Moroccan traveler ibn Battuta visited India in the fourteenth century and wrote about Hindu slaves dying while being trafficked across the mountain wall to the subcontinent’s northwest. He named the wall Hindu Kush or “Hindu killer.” Although pockets of India had already known Islam since the days of Ali, it’s only in the thirteenth century that it came under formal Islamic rule, although not all of it. An interesting aside here, Genghis Khan and Qutb-ud-din Aibak both started their careers in the exact same year, 1206. And both rose from slavery, Khan as a prisoner of war and Aibak as a child slave. From that point on, human trafficking has been a most consistent cultural motif of the subcontinent’s politics throughout the Muslim rule that only ended with the Europeans. Every Islamic regime had institutionalized slave trade baked into its administration. These slaves were not only war captives but also civil acquisitions.
The question that arises then is, did slavery come to India with the Muslims? We know Islam institutionalizes and unambiguously endorses slavery. Muhammad himself owned a few, as did every caliph, be it Rashidun or Abbasid. But again, did Islam bring slavery to India?
A most pervasive notion, particularly among certain nationalist circles, holds that the institution of slavery was alien to ancient Indian civilization—introduced first by Muslim rulers and later perpetuated by European colonizers. This perspective situates slavery, along with other social ills, firmly outside India’s cultural boundaries, thus distancing it from Hindu traditions and institutions.
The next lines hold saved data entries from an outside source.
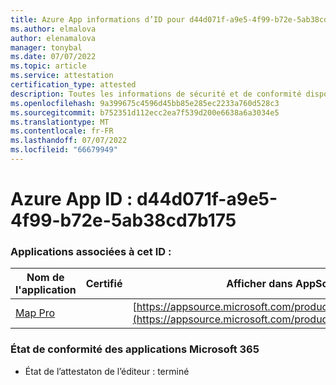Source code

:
 ```yaml
---
title: Azure App informations d’ID pour d44d071f-a9e5-4f99-b72e-5ab38cd7b175
ms.author: elmalova
author: elenamalova
manager: tonybal
ms.date: 07/07/2022
ms.topic: article
ms.service: attestation
certification_type: attested
description: Toutes les informations de sécurité et de conformité disponibles pour d44d071f-a9e5-4f99-b72e-5ab38cd7b175.
ms.openlocfilehash: 9a399675c4596d45bb85e285ec2233a760d528c3
ms.sourcegitcommit: b752351d112ecc2ea7f539d200e6638a6a3034e5
ms.translationtype: MT
ms.contentlocale: fr-FR
ms.lasthandoff: 07/07/2022
ms.locfileid: "66679949"
---
```

# <a name="azure-app-id-d44d071f-a9e5-4f99-b72e-5ab38cd7b175"></a>Azure App ID : d44d071f-a9e5-4f99-b72e-5ab38cd7b175


### <a name="apps-associated-with-this-id"></a>Applications associées à cet ID :
| **Nom de l'application** | **Certifié** | **Afficher dans AppSource** |
|--------------|---------------|-----------------------|
| [Map Pro](../forward/WA200003434.md) |  | [https://appsource.microsoft.com/product/office/WA200003434](https://appsource.microsoft.com/product/office/WA200003434) |

### <a name="microsoft-365-app-compliance-status"></a>État de conformité des applications Microsoft 365
- État de l’attestaton de l’éditeur : terminé
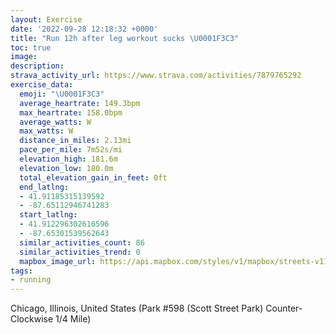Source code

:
 ```yaml
---
layout: Exercise
date: '2022-09-28 12:18:32 +0000'
title: "Run 12h after leg workout sucks \U0001F3C3"
toc: true
image:
description:
strava_activity_url: https://www.strava.com/activities/7879765292
exercise_data:
  emoji: "\U0001F3C3"
  average_heartrate: 149.3bpm
  max_heartrate: 158.0bpm
  average_watts: W
  max_watts: W
  distance_in_miles: 2.13mi
  pace_per_mile: 7m52s/mi
  elevation_high: 181.6m
  elevation_low: 180.0m
  total_elevation_gain_in_feet: 0ft
  end_latlng:
  - 41.91185315139592
  - -87.65112946741283
  start_latlng:
  - 41.912296302616596
  - -87.65301539562643
  similar_activities_count: 86
  similar_activities_trend: 0
  mapbox_image_url: https://api.mapbox.com/styles/v1/mapbox/streets-v11/static/path-5+787af2-1.0(k%7Bx~Fhl~uOC%7DAMe%40CSLYh%40o%40n%40aATa%40Na%40D%5DD%7BAPmA%3FaBDkADSQmCGqCD%7BBGwD%40YHc%40%40%5BAg%40Ia%40AYDIv%40WzA%3FH%40JHFJDTG~%40%3FbACl%40%40h%40%40TLTNJNB%60%40%40T%3Fl%40KJIHKHY%40c%40GqCEYMUOKSCU%3F%7B%40FG%40OJQ%5EEh%40HnACx%40%40TDTFJVLTB%5EEf%40ATGJKHMHa%40E%7BCCWQ_%40MMUGQA%5DF%5D%40G%40QLKPIf%40%3Fr%40D%7C%40Aj%40%40TBLJNXLRBfAKPEPQL_%40%40%5BIqCEYEKMOOGKAy%40%40%5DFOHGJIRIZA%60%40FlAAf%40DXHTVTPDf%40Ir%40EXUHUB%5D%40aAG%7BAIYKQSK%5DIwA%40QCg%40SWC%5DBOE%5BFYROFGFCJA%5CDb%40Ll%40N%60%40%3FLIh%40%40LBLZ%5ELXF%5E%40NALGNMFMDa%40DEDGJ%40PPh%40BXAfABb%40%3Fx%40FjGEr%40CdCIl%40GT),pin-s-s+e5b22e(-87.65141,41.91174),pin-s-f+89ae00(-87.64965999999995,41.91111999999996)/auto/800x800?access_token=pk.eyJ1Ijoiam9zaGJlY2ttYW4iLCJhIjoiY205eWR2aDd1MWZ6djJrbXc4a3M0bWZleiJ9.XiG9OWkNcZk2QzjJbxLB4A
tags:
- running
---
```




Chicago, Illinois, United States (Park #598 (Scott Street Park) Counter-Clockwise 1/4 Mile)
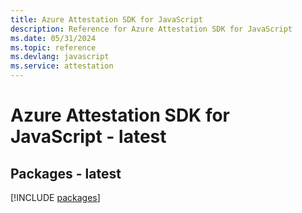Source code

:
 ```yaml
---
title: Azure Attestation SDK for JavaScript
description: Reference for Azure Attestation SDK for JavaScript
ms.date: 05/31/2024
ms.topic: reference
ms.devlang: javascript
ms.service: attestation
---
```

# Azure Attestation SDK for JavaScript - latest
## Packages - latest
[!INCLUDE [packages](attestation-index.md)]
Such notions serve to establish civilizational and moral superiority by creating an idealized pre-Islamic past untainted by practices now universally condemned.
The view is, of course, aggressively contested by voices from the other side of the line that are best served by an India that was at least as regressive and evil as the rest of the world at the time, if not more. Naturally, the topic comes with immense political and ideological baggage which, as is often the case with such topics, clouds academic judgment. here we attempt to take a very dispassionate view of the matter and let the records speak for themselves. in keeping with our tradition, we’ll be lending an ear to voices from both sides of the divide and scrutinize every reference, every evidence with the maximum possible skepticism and with little regard for political correctness or social sentiments. May facts and nothing but facts prevail.